4.  Jane Austen – The Secret Radical
Helena Kelly
If your experience of Austen is to look at her books as sweet romance novels, this might be an eye-opener. Under the guise of romance, verging on Gothic, Austen subtly slipped various serious themes into each book, dealing with slavery, primogeniture, enclosure laws, and other current issues of the time. Some of these will whiz over a modern reader’s head, whether because of the context and time frame of the issues or because Austen was making an effort to be intentionally subversive. Kelly does tend to go off on some speculative tangents, such as suggesting that Austen might actually have died of a drug overdose administered by those caring for her, but I will keep this in hand for the next time I read any of Austen’s novels.

5. The Nazi Officer’s Wife
Edith Beer
This true story about a Jew from Vienna who rode out the Holocaust in plain sight, using a friend’s identity papers and married to a member of the Nazi party. A different perspective on the horrors of WW2 that demonstrates how women had to be cunning and resourceful to stay alive.

6. Romantic Outlaws: The Extraordinary Lives of Mary Wollstonecraft & Mary Shelley
Charlotte Gordon
Examines the lives and struggles of the creator of Frankenstein and her feminist mother, including their shared fight for acceptance in society and the rights of women. 
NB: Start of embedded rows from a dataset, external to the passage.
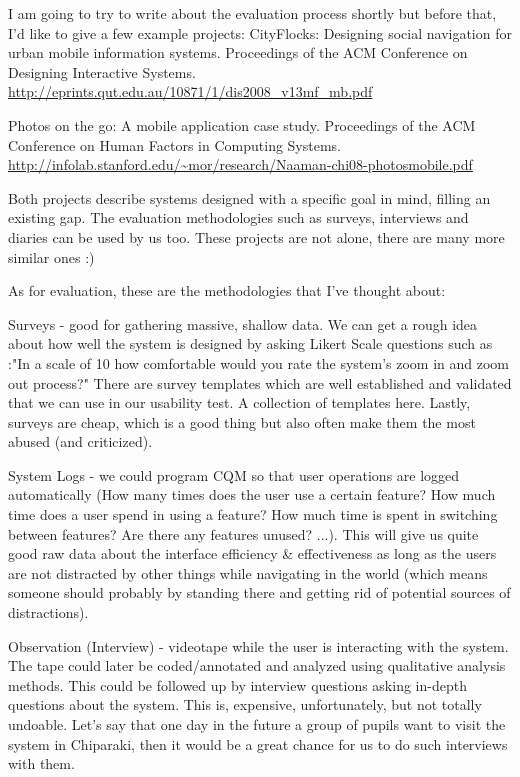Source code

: \documentclass{article}
\begin{document}
I am going to try to write about the evaluation process shortly but before that, I'd like to give a few example projects:
CityFlocks: Designing social navigation for urban mobile information systems. Proceedings of the ACM Conference on Designing Interactive Systems. \url{http://eprints.qut.edu.au/10871/1/dis2008_v13mf_mb.pdf}

Photos on the go: A mobile application case study. Proceedings of the ACM Conference on Human Factors in Computing Systems. \url{http://infolab.stanford.edu/~mor/research/Naaman-chi08-photosmobile.pdf}

Both projects describe systems designed with a specific goal in mind, filling an existing gap. The evaluation methodologies such as surveys, interviews and diaries can be used by us too. These projects are not alone, there are many more similar ones :)

As for evaluation, these are the methodologies that I've thought about:

Surveys - good for gathering massive, shallow data. We can get a rough idea about how well the system is designed by asking Likert Scale questions such as :"In a scale of 10 how comfortable would you rate the system's zoom in and zoom out process?" There are survey templates which are well established and validated that we can use in our usability test. A collection of templates here.
Lastly, surveys are cheap, which is a good thing but also often make them the most abused (and criticized).

System Logs - we could program CQM so that user operations are logged automatically (How many times does the user use a certain feature? How much time does a user spend in using a feature? How much time is spent in switching between features? Are there any features unused? ...). This will give us quite good raw data about the interface efficiency \& effectiveness as long as the users are not distracted by other things while navigating in the world (which means someone should probably by standing there and getting rid of potential sources of distractions).

Observation (Interview) - videotape while the user is interacting with the system. The tape could later be coded/annotated and analyzed using qualitative analysis methods. This could be followed up by interview questions asking in-depth questions about the system. This is, expensive, unfortunately, but not totally undoable. Let's say that one day in the future a group of pupils want to visit the system in Chiparaki, then it would be a great chance for us to do such interviews with them. 
\end{document}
7. Beauty Sick: How the Cultural Obsession with Appearance Hurts Girls and Women
Renee Engeln
This is an intense read that covers everything from street harassment to women’s “fat talk” (you know, when one woman talks about how fat she is and others list off their own supposed flabby faults). Englen attacks the problem from a scientific perspective, performing a variety of studies, interviews, and research to create a clear picture of how western society (gender roles, media, traditional expectations) influence how women view themselves. Most importantly, she offers concrete suggestions for actions that can be taken to change our attitudes on how we think about our appearance. Every woman and girl should read this.

8. The Greedy Queen
Annie Gray
Queen Victoria was one of the most interesting characters in history, whether you look at her from the perspective of royalty, parent, or politician. But what about Victoria’s life in food? She certainly did love to eat, as Dr. Annie Gray points out in this detailed work about not just Victoria’s own meals but about how food was procured, prepared, and eaten within the royal palaces during the Victorian era. From corruption and theft to kitchens that often flooded with backed-up sewage, right down to the variance in menus for staff, courtiers and the royal family (the kitchens sometimes needed to turn out thousands of meals per day, most with extensive multi-course menus), Gray covers it all from Victoria’s first meal as Queen to her last. There’s even a collection of recipes for some of Victoria’s favourite dishes.

9. We Are Never Meeting In Real Life
Samantha Irby
This hilarious collection of essays is from the creator of the blog Bitches Gotta Eat, and touches on everything from illness and disability to dating to her (possibly possessed by the devil) cat. Irby is honest and to the point, even in discussing abuse suffered as a child, and always manages to find the humour in things, even when they fill her with panic and anxiety. 

10. Nature Fix
Florence Williams
Hey! Go outside and sit under a tree. Do it regularly to feel better. Williams examines the science and philosophy of being out in nature and it turns out that it’s good for our brains.